= Ole-Kristian Hope =

Norwegian economist

Ole-Kristian Hope (born c. 1965) is a Norwegian economist, and Professor of Accounting at the Rotman School of Management, particularly known for his work on accounting standards and disclosure practices.

== Biography ==
Hope obtained his Siviløkonom degree in 1988 from the Norwegian School of Economics, his MBA with High Distinction in 1991 from the University of Michigan. In 2002 he received his PhD in Accounting Information and Management at the Kellogg School of Management with a thesis entitled "A Study of International Variations in the Financial Reporting Environment, Disclosure Practices and Analysts' Forecasts."

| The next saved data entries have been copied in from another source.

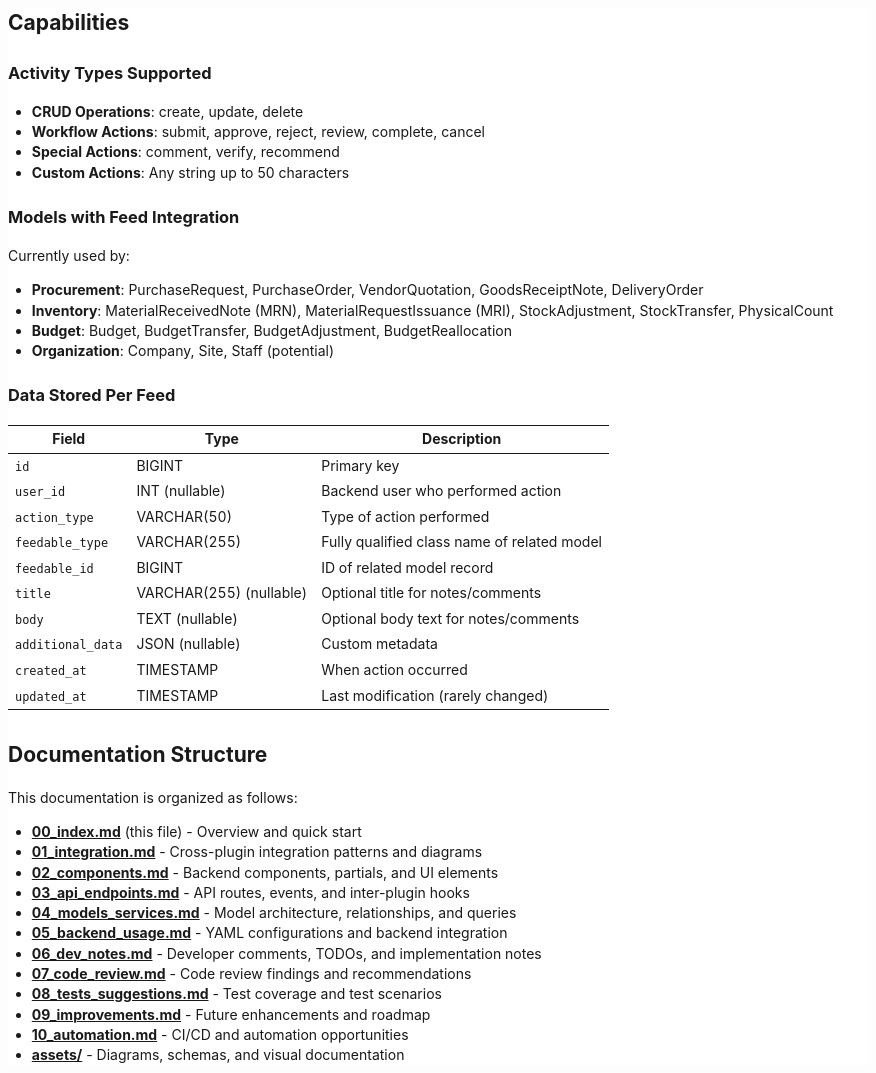 ## Capabilities

### Activity Types Supported
- **CRUD Operations**: create, update, delete
- **Workflow Actions**: submit, approve, reject, review, complete, cancel
- **Special Actions**: comment, verify, recommend
- **Custom Actions**: Any string up to 50 characters

### Models with Feed Integration
Currently used by:
- **Procurement**: PurchaseRequest, PurchaseOrder, VendorQuotation, GoodsReceiptNote, DeliveryOrder
- **Inventory**: MaterialReceivedNote (MRN), MaterialRequestIssuance (MRI), StockAdjustment, StockTransfer, PhysicalCount
- **Budget**: Budget, BudgetTransfer, BudgetAdjustment, BudgetReallocation
- **Organization**: Company, Site, Staff (potential)

### Data Stored Per Feed
| Field | Type | Description |
|-------|------|-------------|
| `id` | BIGINT | Primary key |
| `user_id` | INT (nullable) | Backend user who performed action |
| `action_type` | VARCHAR(50) | Type of action performed |
| `feedable_type` | VARCHAR(255) | Fully qualified class name of related model |
| `feedable_id` | BIGINT | ID of related model record |
| `title` | VARCHAR(255) (nullable) | Optional title for notes/comments |
| `body` | TEXT (nullable) | Optional body text for notes/comments |
| `additional_data` | JSON (nullable) | Custom metadata |
| `created_at` | TIMESTAMP | When action occurred |
| `updated_at` | TIMESTAMP | Last modification (rarely changed) |

## Documentation Structure

This documentation is organized as follows:

- **[00_index.md](00_index.md)** (this file) - Overview and quick start
- **[01_integration.md](01_integration.md)** - Cross-plugin integration patterns and diagrams
- **[02_components.md](02_components.md)** - Backend components, partials, and UI elements
- **[03_api_endpoints.md](03_api_endpoints.md)** - API routes, events, and inter-plugin hooks
- **[04_models_services.md](04_models_services.md)** - Model architecture, relationships, and queries
- **[05_backend_usage.md](05_backend_usage.md)** - YAML configurations and backend integration
- **[06_dev_notes.md](06_dev_notes.md)** - Developer comments, TODOs, and implementation notes
- **[07_code_review.md](07_code_review.md)** - Code review findings and recommendations
- **[08_tests_suggestions.md](08_tests_suggestions.md)** - Test coverage and test scenarios
- **[09_improvements.md](09_improvements.md)** - Future enhancements and roadmap
- **[10_automation.md](10_automation.md)** - CI/CD and automation opportunities
- **[assets/](assets/)** - Diagrams, schemas, and visual documentation
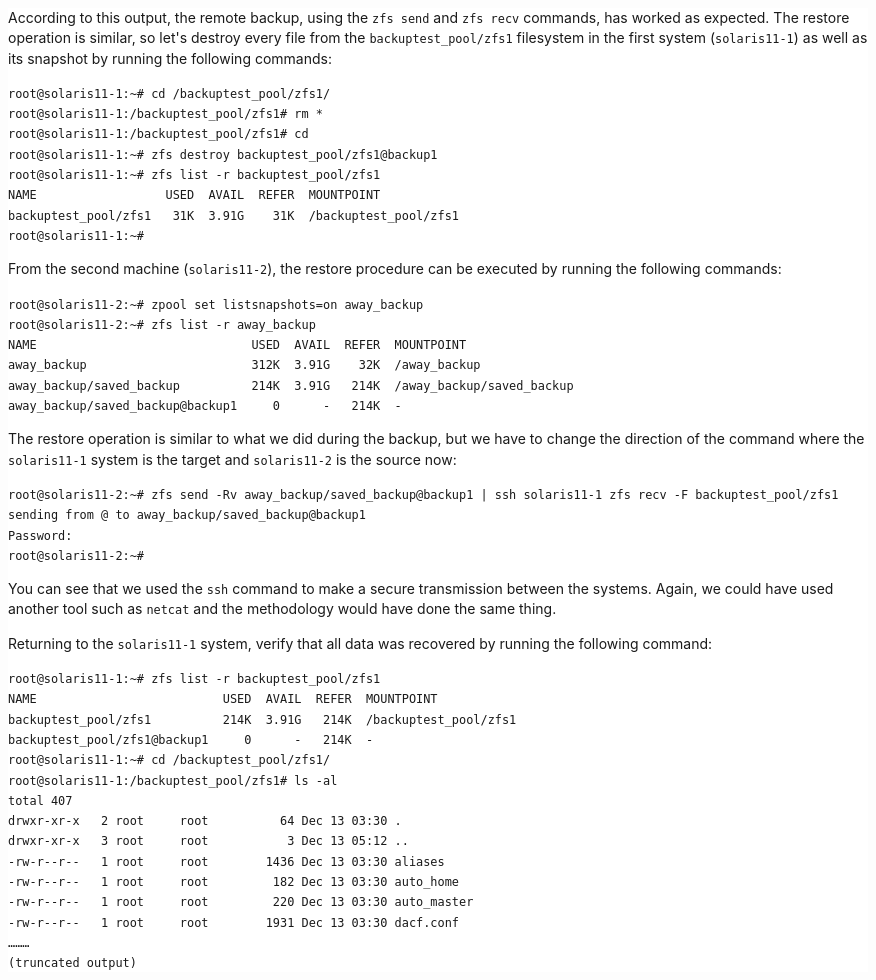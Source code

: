 According to this output, the remote backup, using the `zfs send` and `zfs recv` commands, has worked as expected. The restore operation is similar, so let's destroy every file from the `backuptest_pool/zfs1` filesystem in the first system (`solaris11-1`) as well as its snapshot by running the following commands:

```
root@solaris11-1:~# cd /backuptest_pool/zfs1/
root@solaris11-1:/backuptest_pool/zfs1# rm *
root@solaris11-1:/backuptest_pool/zfs1# cd
root@solaris11-1:~# zfs destroy backuptest_pool/zfs1@backup1
root@solaris11-1:~# zfs list -r backuptest_pool/zfs1
NAME                  USED  AVAIL  REFER  MOUNTPOINT
backuptest_pool/zfs1   31K  3.91G    31K  /backuptest_pool/zfs1
root@solaris11-1:~# 
```

From the second machine (`solaris11-2`), the restore procedure can be executed by running the following commands:

```
root@solaris11-2:~# zpool set listsnapshots=on away_backup
root@solaris11-2:~# zfs list -r away_backup
NAME                              USED  AVAIL  REFER  MOUNTPOINT
away_backup                       312K  3.91G    32K  /away_backup
away_backup/saved_backup          214K  3.91G   214K  /away_backup/saved_backup
away_backup/saved_backup@backup1     0      -   214K  -
```

The restore operation is similar to what we did during the backup, but we have to change the direction of the command where the `solaris11-1` system is the target and `solaris11-2` is the source now:

```
root@solaris11-2:~# zfs send -Rv away_backup/saved_backup@backup1 | ssh solaris11-1 zfs recv -F backuptest_pool/zfs1
sending from @ to away_backup/saved_backup@backup1
Password:
root@solaris11-2:~#
```

You can see that we used the `ssh` command to make a secure transmission between the systems. Again, we could have used another tool such as `netcat` and the methodology would have done the same thing.

Returning to the `solaris11-1` system, verify that all data was recovered by running the following command:

```
root@solaris11-1:~# zfs list -r backuptest_pool/zfs1
NAME                          USED  AVAIL  REFER  MOUNTPOINT
backuptest_pool/zfs1          214K  3.91G   214K  /backuptest_pool/zfs1
backuptest_pool/zfs1@backup1     0      -   214K  -
root@solaris11-1:~# cd /backuptest_pool/zfs1/
root@solaris11-1:/backuptest_pool/zfs1# ls -al
total 407
drwxr-xr-x   2 root     root          64 Dec 13 03:30 .
drwxr-xr-x   3 root     root           3 Dec 13 05:12 ..
-rw-r--r--   1 root     root        1436 Dec 13 03:30 aliases
-rw-r--r--   1 root     root         182 Dec 13 03:30 auto_home
-rw-r--r--   1 root     root         220 Dec 13 03:30 auto_master
-rw-r--r--   1 root     root        1931 Dec 13 03:30 dacf.conf
………
(truncated output)

```
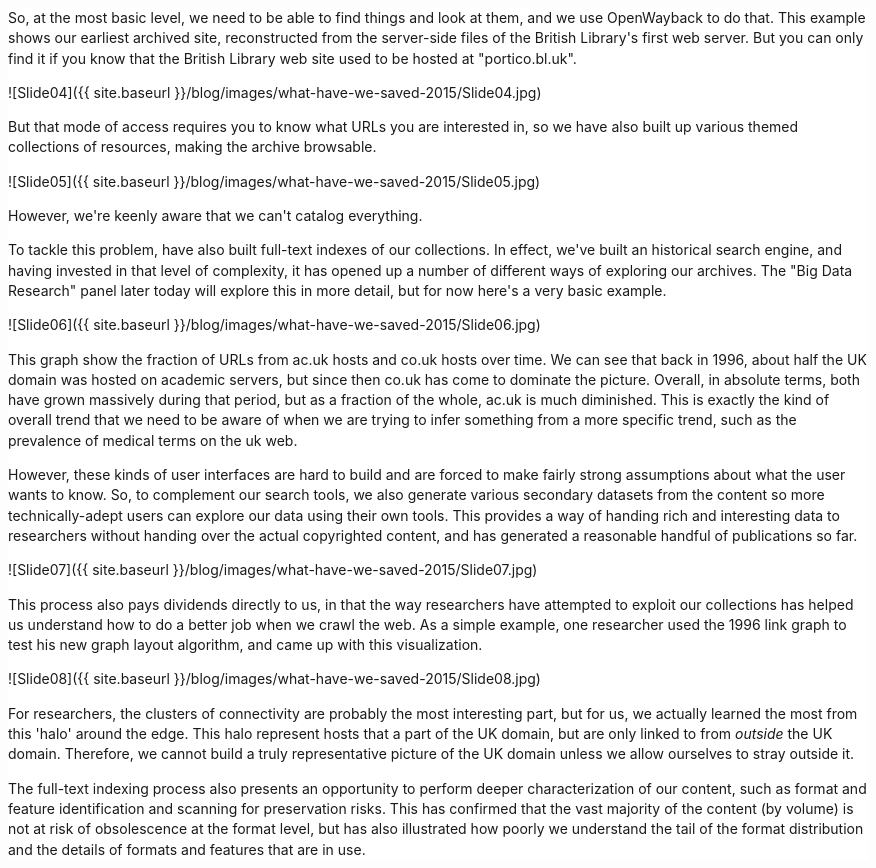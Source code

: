 So, at the most basic level, we need to be able to find things and look at them, and we use OpenWayback to do that. This example shows our earliest archived site, reconstructed from the server-side files of the British Library's first web server. But you can only find it if you know that the British Library web site used to be hosted at "portico.bl.uk".

![Slide04]({{ site.baseurl }}/blog/images/what-have-we-saved-2015/Slide04.jpg)

But that mode of access requires you to know what URLs you are interested in, so we have also built up various themed collections of resources, making the archive browsable. 

![Slide05]({{ site.baseurl }}/blog/images/what-have-we-saved-2015/Slide05.jpg)

However, we're keenly aware that we can't catalog everything. 

To tackle this problem, have also built full-text indexes of our collections. In effect, we've built an historical search engine, and having invested in that level of complexity, it has opened up a number of different ways of exploring our archives. The "Big Data Research" panel later today will explore this in more detail, but for now here's a very basic example.

![Slide06]({{ site.baseurl }}/blog/images/what-have-we-saved-2015/Slide06.jpg)

This graph show the fraction of URLs from ac.uk hosts and co.uk hosts over time. We can see that back in 1996, about half the UK domain was hosted on academic servers, but since then co.uk has come to dominate the picture. Overall, in absolute terms, both have grown massively during that period, but as a fraction of the whole, ac.uk is much diminished. This is exactly the kind of overall trend that we need to be aware of when we are trying to infer something from a more specific trend, such as the prevalence of medical terms on the uk web.

However, these kinds of user interfaces are hard to build and are forced to make fairly strong assumptions about what the user wants to know. So, to complement our search tools, we also generate various secondary datasets from the content so more technically-adept users can explore our data using their own tools. This provides a way of handing rich and interesting data to researchers without handing over the actual copyrighted content, and has generated a reasonable handful of publications so far. 

![Slide07]({{ site.baseurl }}/blog/images/what-have-we-saved-2015/Slide07.jpg)

This process also pays dividends directly to us, in that the way researchers have attempted to exploit our collections has helped us understand how to do a better job when we crawl the web. As a simple example, one researcher used the 1996 link graph to test his new graph layout algorithm, and came up with this visualization. 

![Slide08]({{ site.baseurl }}/blog/images/what-have-we-saved-2015/Slide08.jpg)

For researchers, the clusters of connectivity are probably the most interesting part, but for us, we actually learned the most from this 'halo' around the edge. This halo represent hosts that a part of the UK domain, but are only linked to from *outside* the UK domain. Therefore, we cannot build a truly representative picture of the UK domain unless we allow ourselves to stray outside it.

The full-text indexing process also presents an opportunity to perform deeper characterization of our content, such as format and feature identification and scanning for preservation risks. This has confirmed that the vast majority of the content (by volume) is not at risk of obsolescence at the format level, but has also illustrated how poorly we understand the tail of the format distribution and the details of formats and features that are in use. 
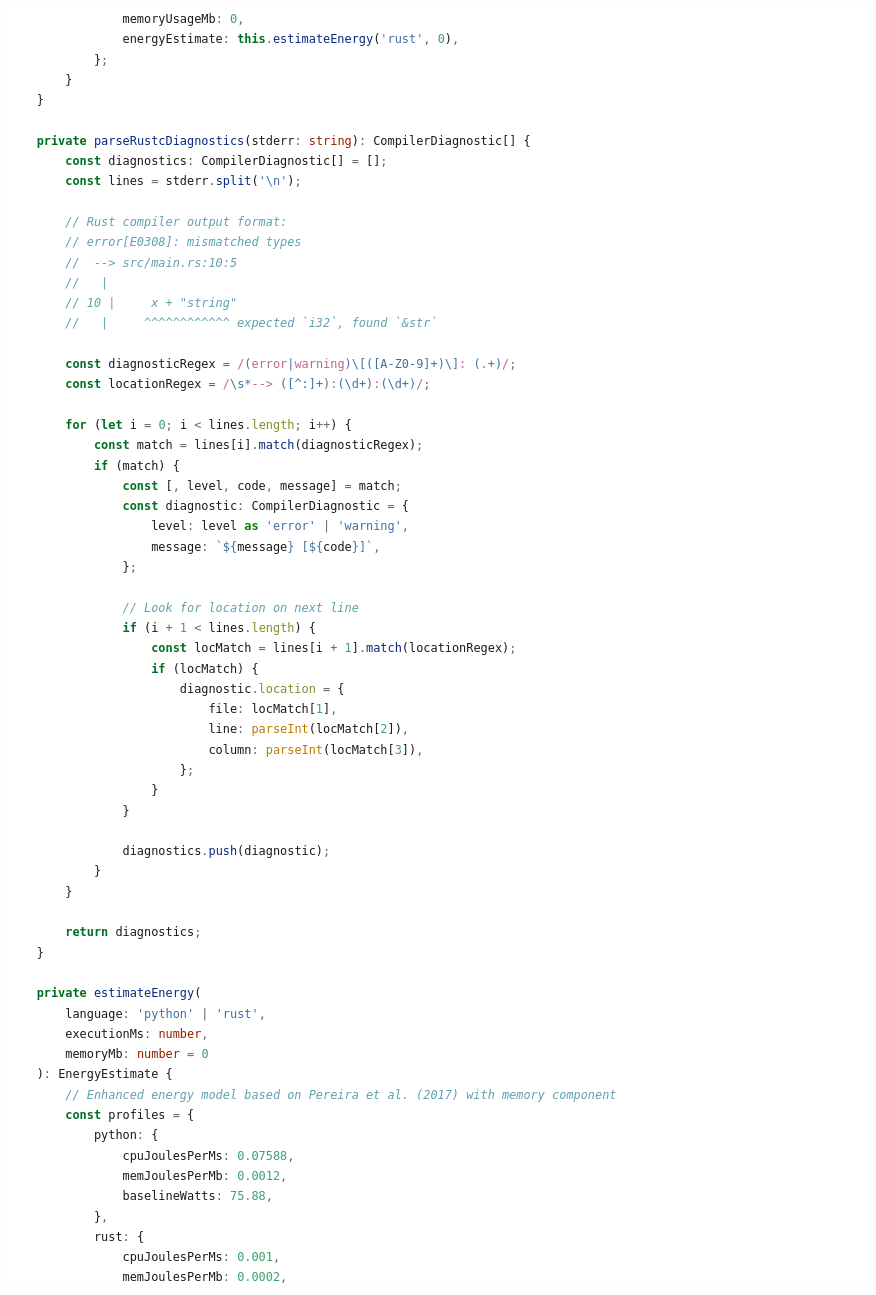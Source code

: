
 ```typescript
                memoryUsageMb: 0,
                energyEstimate: this.estimateEnergy('rust', 0),
            };
        }
    }
    
    private parseRustcDiagnostics(stderr: string): CompilerDiagnostic[] {
        const diagnostics: CompilerDiagnostic[] = [];
        const lines = stderr.split('\n');
        
        // Rust compiler output format:
        // error[E0308]: mismatched types
        //  --> src/main.rs:10:5
        //   |
        // 10 |     x + "string"
        //   |     ^^^^^^^^^^^^ expected `i32`, found `&str`
        
        const diagnosticRegex = /(error|warning)\[([A-Z0-9]+)\]: (.+)/;
        const locationRegex = /\s*--> ([^:]+):(\d+):(\d+)/;
        
        for (let i = 0; i < lines.length; i++) {
            const match = lines[i].match(diagnosticRegex);
            if (match) {
                const [, level, code, message] = match;
                const diagnostic: CompilerDiagnostic = {
                    level: level as 'error' | 'warning',
                    message: `${message} [${code}]`,
                };
                
                // Look for location on next line
                if (i + 1 < lines.length) {
                    const locMatch = lines[i + 1].match(locationRegex);
                    if (locMatch) {
                        diagnostic.location = {
                            file: locMatch[1],
                            line: parseInt(locMatch[2]),
                            column: parseInt(locMatch[3]),
                        };
                    }
                }
                
                diagnostics.push(diagnostic);
            }
        }
        
        return diagnostics;
    }
    
    private estimateEnergy(
        language: 'python' | 'rust',
        executionMs: number,
        memoryMb: number = 0
    ): EnergyEstimate {
        // Enhanced energy model based on Pereira et al. (2017) with memory component
        const profiles = {
            python: {
                cpuJoulesPerMs: 0.07588,
                memJoulesPerMb: 0.0012,
                baselineWatts: 75.88,
            },
            rust: {
                cpuJoulesPerMs: 0.001,
                memJoulesPerMb: 0.0002,
```
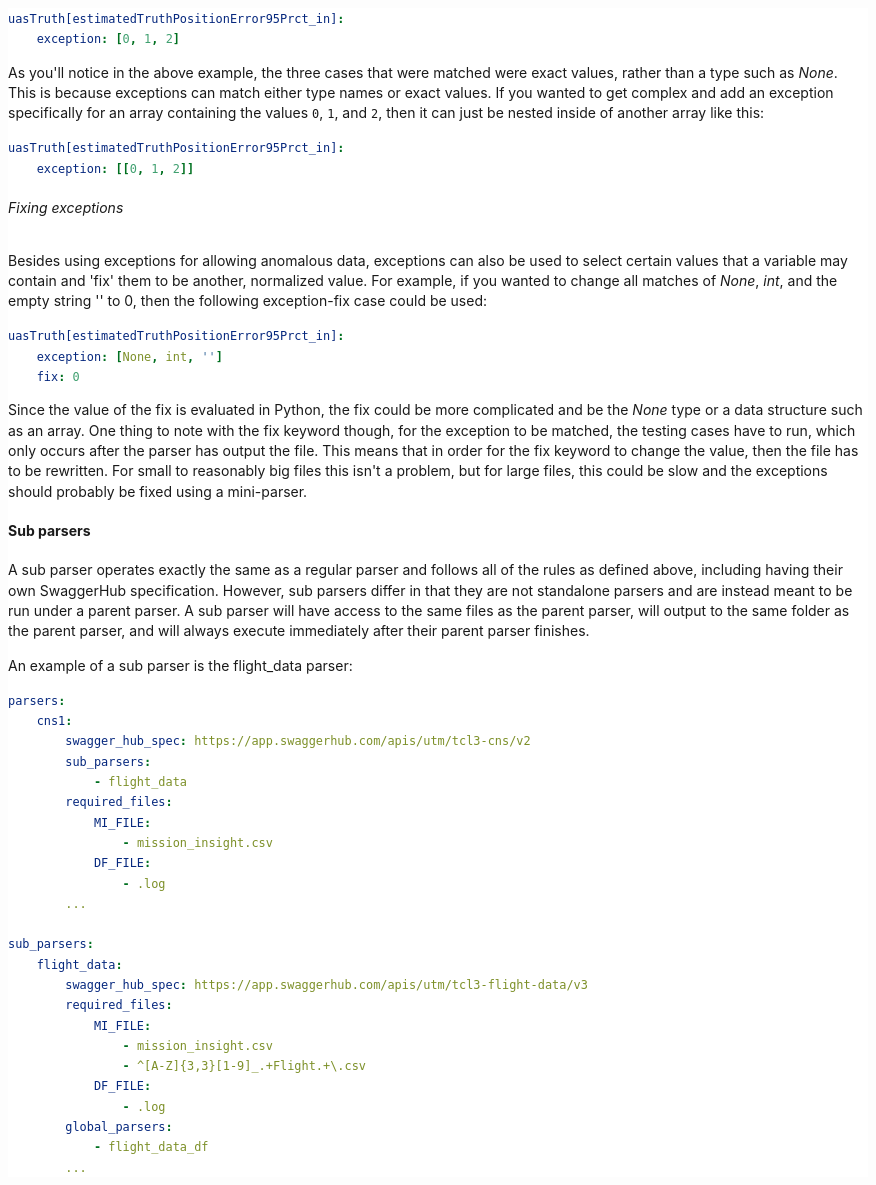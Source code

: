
 ```yaml
uasTruth[estimatedTruthPositionError95Prct_in]:
    exception: [0, 1, 2]
```
As you'll notice in the above example, the three cases that were matched were exact values, rather than a type such as *None*. This is because exceptions can match either type names or exact values. If you wanted to get complex and add an exception specifically for an array containing the values `0`, `1`, and `2`, then it can just be nested inside of another array like this:
```yaml
uasTruth[estimatedTruthPositionError95Prct_in]:
    exception: [[0, 1, 2]]
```

###### Fixing exceptions
Besides using exceptions for allowing anomalous data, exceptions can also be used to select certain values that a variable may contain and 'fix' them to be another, normalized value. For example, if you wanted to change all matches of *None*, *int*, and the empty string '' to 0, then the following exception-fix case could be used:
```yaml
uasTruth[estimatedTruthPositionError95Prct_in]:
    exception: [None, int, '']
    fix: 0
```
Since the value of the fix is evaluated in Python, the fix could be more complicated and be the *None* type or a data structure such as an array. One thing to note with the fix keyword though, for the exception to be matched, the testing cases have to run, which only occurs after the parser has output the file. This means that in order for the fix keyword to change the value, then the file has to be rewritten. For small to reasonably big files this isn't a problem, but for large files, this could be slow and the exceptions should probably be fixed using a mini-parser.

#### Sub parsers
A sub parser operates exactly the same as a regular parser and follows all of the rules as defined above, including having their own SwaggerHub specification. However, sub parsers differ in that they are not standalone parsers and are instead meant to be run under a parent parser. A sub parser will have access to the same files as the parent parser, will output to the same folder as the parent parser, and will always execute immediately after their parent parser finishes.

An example of a sub parser is the flight_data parser:
```yaml
parsers:
    cns1:
        swagger_hub_spec: https://app.swaggerhub.com/apis/utm/tcl3-cns/v2
        sub_parsers:
            - flight_data
        required_files:
            MI_FILE:
                - mission_insight.csv
            DF_FILE:
                - .log
        ...

sub_parsers:
    flight_data:
        swagger_hub_spec: https://app.swaggerhub.com/apis/utm/tcl3-flight-data/v3
        required_files:
            MI_FILE:
                - mission_insight.csv
                - ^[A-Z]{3,3}[1-9]_.+Flight.+\.csv
            DF_FILE:
                - .log
        global_parsers:
            - flight_data_df
        ...
```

After his graduation in Norway, Hope served in the Norwegian Air Force from 1988 to 1989. Back from the United States in 1991 he started working in industry as financial Analyst for Norsk Hydro, and was auditor Coopers & Lybrand and CFO at McDonald's Norway. Back in the States in 1999 he started his academic career as lecturer at the Kellogg School of Management, and was Visiting Professor at the Helsinki School of Economics. In 2001 he joined the Rotman School of Management of the University of Toronto as Associate Professor and in 2007 was appointed Professor of Accounting.

Hope's research interests are in the broad field of "financial disclosure, financial reporting quality, corporate governance, analysts, valuation, auditing, private firms, corporate finance, and international business issues."

== Publications ==
Hope has authored and co-authored numerous publications in his field of expertise. Articles, A selection:
- Hope, Ole‐Kristian. "Disclosure practices, enforcement of accounting standards, and analysts' forecast accuracy: An international study." Journal of accounting research 41.2 (2003): 235-272.
- Hope, Ole‐Kristian. "Firm‐level disclosures and the relative roles of culture and legal origin." Journal of International Financial Management & Accounting 14.3 (2003): 218-248.
- Ding, Y., Hope, O. K., Jeanjean, T., & Stolowy, H. (2007). Differences between domestic accounting standards and IAS: Measurement, determinants and implications. Journal of Accounting and Public Policy, 26(1), 1-38.
- Hope, Ole-Kristian, and Wayne B. Thomas. "Managerial empire building and firm disclosure." Journal of Accounting Research 46.3 (2008): 591-626.
- Hope, Ole-Kristian, and John Christian Langli. "Auditor independence in a private firm and low litigation risk setting." The Accounting Review 85.2 (2010): 573-605.